Data Encryption Policy

Data Encryption Policy

Project / Organization: {{ORG_NAME}} Policy Number: POL-SEC-{{NUMBER}} Version: {{VERSION}} Date: {{DATE}} Author: {{AUTHOR}} Status: Draft | In Review | Approved Reviewers: {{REVIEWERS}} Next Review: {{REVIEW_DATE}} Classification: Confidential

Document History

Version Date Author Changes
0.1 {{DATE}} {{AUTHOR}} Initial draft

1. Purpose & Scope

Purpose: This policy defines the minimum encryption standards for data at rest, in transit, and at the application level across all systems operated by {{ORG_NAME}}.

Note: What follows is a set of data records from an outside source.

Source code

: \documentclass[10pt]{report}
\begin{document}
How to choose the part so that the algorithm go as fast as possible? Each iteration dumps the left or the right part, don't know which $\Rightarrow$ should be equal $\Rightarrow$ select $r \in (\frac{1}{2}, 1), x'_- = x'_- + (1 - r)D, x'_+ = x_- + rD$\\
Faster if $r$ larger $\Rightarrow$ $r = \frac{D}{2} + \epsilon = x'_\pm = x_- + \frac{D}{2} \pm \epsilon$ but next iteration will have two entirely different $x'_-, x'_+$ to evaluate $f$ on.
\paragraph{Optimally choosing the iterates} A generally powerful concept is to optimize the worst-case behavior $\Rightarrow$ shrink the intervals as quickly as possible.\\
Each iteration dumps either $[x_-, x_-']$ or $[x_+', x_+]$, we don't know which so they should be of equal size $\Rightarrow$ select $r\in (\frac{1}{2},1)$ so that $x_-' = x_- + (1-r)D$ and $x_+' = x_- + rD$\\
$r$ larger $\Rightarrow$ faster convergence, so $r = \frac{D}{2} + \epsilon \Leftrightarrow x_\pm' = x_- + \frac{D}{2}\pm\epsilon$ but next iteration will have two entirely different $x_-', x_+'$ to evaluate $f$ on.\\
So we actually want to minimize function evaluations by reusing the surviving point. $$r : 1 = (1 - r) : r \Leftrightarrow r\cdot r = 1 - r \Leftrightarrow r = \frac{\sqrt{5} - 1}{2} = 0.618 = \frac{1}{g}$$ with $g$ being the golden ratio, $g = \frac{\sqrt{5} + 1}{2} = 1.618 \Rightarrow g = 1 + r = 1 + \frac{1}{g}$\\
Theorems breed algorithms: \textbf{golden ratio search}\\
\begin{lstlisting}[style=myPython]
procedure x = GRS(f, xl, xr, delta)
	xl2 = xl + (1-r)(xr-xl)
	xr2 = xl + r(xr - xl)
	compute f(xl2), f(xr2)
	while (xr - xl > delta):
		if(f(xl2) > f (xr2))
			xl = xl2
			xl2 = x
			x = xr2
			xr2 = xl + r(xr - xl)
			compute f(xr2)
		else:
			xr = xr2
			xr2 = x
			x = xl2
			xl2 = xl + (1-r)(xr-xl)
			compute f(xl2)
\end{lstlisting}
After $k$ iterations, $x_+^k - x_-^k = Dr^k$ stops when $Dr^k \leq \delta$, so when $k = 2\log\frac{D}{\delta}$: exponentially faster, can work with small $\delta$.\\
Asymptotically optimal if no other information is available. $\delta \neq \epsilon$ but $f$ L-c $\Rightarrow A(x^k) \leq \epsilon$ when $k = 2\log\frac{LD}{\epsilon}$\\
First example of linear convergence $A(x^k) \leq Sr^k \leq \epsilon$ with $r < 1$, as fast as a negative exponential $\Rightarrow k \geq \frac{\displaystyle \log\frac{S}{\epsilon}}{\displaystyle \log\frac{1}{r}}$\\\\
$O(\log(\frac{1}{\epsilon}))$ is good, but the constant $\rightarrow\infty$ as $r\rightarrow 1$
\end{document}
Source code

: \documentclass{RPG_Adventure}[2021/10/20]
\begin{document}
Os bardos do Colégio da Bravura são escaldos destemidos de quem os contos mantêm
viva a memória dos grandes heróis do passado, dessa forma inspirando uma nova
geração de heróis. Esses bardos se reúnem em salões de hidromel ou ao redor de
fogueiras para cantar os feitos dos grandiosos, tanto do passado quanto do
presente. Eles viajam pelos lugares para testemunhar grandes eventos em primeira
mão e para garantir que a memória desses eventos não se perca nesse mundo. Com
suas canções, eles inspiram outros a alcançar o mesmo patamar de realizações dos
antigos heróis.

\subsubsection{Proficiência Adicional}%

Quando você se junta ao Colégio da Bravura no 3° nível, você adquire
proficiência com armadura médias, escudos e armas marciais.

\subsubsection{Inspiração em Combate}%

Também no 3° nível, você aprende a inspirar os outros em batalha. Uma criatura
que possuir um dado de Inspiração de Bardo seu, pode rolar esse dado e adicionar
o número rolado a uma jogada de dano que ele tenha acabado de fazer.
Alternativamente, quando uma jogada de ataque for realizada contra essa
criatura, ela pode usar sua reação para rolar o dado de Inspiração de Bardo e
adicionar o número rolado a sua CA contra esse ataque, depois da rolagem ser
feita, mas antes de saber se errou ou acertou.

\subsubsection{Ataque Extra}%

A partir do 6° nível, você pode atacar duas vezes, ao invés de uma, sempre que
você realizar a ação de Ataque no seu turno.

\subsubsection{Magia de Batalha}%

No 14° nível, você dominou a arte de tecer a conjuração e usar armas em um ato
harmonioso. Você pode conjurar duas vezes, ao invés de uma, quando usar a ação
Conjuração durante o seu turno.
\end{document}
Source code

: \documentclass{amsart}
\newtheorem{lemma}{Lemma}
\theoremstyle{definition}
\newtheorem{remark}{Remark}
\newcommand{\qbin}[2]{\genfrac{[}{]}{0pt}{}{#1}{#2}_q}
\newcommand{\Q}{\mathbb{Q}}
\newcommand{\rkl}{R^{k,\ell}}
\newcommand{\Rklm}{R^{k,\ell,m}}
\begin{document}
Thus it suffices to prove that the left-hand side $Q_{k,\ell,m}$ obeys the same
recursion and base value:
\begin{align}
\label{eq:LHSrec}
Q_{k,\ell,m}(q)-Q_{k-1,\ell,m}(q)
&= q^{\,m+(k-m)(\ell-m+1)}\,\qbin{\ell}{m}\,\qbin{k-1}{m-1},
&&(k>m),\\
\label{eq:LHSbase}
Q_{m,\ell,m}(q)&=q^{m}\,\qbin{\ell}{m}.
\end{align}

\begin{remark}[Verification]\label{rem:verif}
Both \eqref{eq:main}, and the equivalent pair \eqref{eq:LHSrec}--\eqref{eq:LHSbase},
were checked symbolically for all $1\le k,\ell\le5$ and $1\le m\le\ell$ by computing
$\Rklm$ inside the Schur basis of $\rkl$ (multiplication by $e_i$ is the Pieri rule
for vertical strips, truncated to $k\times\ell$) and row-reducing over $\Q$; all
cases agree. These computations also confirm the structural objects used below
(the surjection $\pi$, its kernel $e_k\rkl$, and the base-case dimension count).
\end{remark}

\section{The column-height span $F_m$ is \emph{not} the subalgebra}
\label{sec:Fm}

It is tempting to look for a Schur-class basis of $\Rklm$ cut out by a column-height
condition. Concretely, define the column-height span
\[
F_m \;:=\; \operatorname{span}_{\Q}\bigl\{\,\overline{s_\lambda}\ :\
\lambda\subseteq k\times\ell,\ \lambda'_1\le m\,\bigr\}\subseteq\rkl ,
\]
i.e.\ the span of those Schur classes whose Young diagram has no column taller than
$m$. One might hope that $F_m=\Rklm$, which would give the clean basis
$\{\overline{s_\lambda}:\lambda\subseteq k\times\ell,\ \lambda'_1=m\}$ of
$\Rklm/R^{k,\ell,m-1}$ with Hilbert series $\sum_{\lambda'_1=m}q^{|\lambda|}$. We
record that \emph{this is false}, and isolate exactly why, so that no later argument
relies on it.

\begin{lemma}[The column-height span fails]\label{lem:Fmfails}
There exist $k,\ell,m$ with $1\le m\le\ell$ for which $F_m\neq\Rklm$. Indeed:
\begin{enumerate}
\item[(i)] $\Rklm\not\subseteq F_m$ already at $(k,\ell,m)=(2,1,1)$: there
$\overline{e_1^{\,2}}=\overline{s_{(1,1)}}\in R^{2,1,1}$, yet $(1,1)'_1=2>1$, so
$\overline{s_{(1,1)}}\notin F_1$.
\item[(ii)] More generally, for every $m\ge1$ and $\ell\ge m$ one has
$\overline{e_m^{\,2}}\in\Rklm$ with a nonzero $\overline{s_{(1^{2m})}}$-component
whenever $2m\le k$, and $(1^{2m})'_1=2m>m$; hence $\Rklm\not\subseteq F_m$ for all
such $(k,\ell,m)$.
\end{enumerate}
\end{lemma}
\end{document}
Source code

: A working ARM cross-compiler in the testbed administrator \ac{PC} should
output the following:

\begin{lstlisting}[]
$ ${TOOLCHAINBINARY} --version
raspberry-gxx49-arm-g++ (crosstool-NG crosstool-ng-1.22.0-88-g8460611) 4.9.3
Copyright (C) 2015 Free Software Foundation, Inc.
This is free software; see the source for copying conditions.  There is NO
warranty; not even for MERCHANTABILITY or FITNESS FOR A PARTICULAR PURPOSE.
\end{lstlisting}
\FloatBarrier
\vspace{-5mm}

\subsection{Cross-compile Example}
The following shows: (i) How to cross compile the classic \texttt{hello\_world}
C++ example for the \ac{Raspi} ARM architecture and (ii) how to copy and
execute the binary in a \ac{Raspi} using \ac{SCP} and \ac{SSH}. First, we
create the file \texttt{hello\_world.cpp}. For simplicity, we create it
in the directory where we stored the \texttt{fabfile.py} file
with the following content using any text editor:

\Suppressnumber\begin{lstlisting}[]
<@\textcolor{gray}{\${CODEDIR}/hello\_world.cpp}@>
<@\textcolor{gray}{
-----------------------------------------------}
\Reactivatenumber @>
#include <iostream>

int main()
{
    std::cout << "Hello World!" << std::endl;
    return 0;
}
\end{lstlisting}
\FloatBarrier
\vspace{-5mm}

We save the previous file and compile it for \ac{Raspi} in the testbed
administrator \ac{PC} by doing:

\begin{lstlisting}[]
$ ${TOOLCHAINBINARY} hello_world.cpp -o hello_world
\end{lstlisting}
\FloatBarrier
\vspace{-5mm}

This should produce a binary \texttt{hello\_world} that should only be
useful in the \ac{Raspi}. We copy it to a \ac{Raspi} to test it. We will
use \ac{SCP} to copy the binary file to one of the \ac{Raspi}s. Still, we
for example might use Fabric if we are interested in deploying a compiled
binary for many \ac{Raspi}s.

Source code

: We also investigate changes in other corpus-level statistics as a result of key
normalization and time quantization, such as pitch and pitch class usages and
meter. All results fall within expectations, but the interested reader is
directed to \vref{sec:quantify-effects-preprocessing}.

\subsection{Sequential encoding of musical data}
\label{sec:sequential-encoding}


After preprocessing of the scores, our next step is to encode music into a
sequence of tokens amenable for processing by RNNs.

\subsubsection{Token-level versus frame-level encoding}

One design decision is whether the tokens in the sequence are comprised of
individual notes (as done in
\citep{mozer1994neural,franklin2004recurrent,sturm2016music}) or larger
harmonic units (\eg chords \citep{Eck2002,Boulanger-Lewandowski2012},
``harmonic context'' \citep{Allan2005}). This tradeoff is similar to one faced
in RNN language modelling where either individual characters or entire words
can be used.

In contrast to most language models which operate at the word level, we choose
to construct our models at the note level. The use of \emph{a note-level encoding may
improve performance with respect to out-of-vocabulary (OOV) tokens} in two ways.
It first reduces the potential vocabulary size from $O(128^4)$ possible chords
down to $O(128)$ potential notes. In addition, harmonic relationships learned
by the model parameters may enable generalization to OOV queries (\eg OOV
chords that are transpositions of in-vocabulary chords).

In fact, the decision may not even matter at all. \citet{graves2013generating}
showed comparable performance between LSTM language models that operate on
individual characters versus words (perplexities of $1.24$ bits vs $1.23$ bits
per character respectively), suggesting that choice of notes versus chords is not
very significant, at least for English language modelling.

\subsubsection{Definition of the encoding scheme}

Scope: This policy applies to:

  • All systems, applications, and infrastructure operated by {{ORG_NAME}}
  • All employees, contractors, and third parties with access to {{ORG_NAME}} systems
  • All data classified as Internal, Confidential, or Restricted (see compliance-framework.md §5)
  • All cloud environments, on-premises systems, and developer workstations

Exceptions: Public-facing static content (HTML, CSS, JS files, public images) does not require encryption at rest beyond transport layer security.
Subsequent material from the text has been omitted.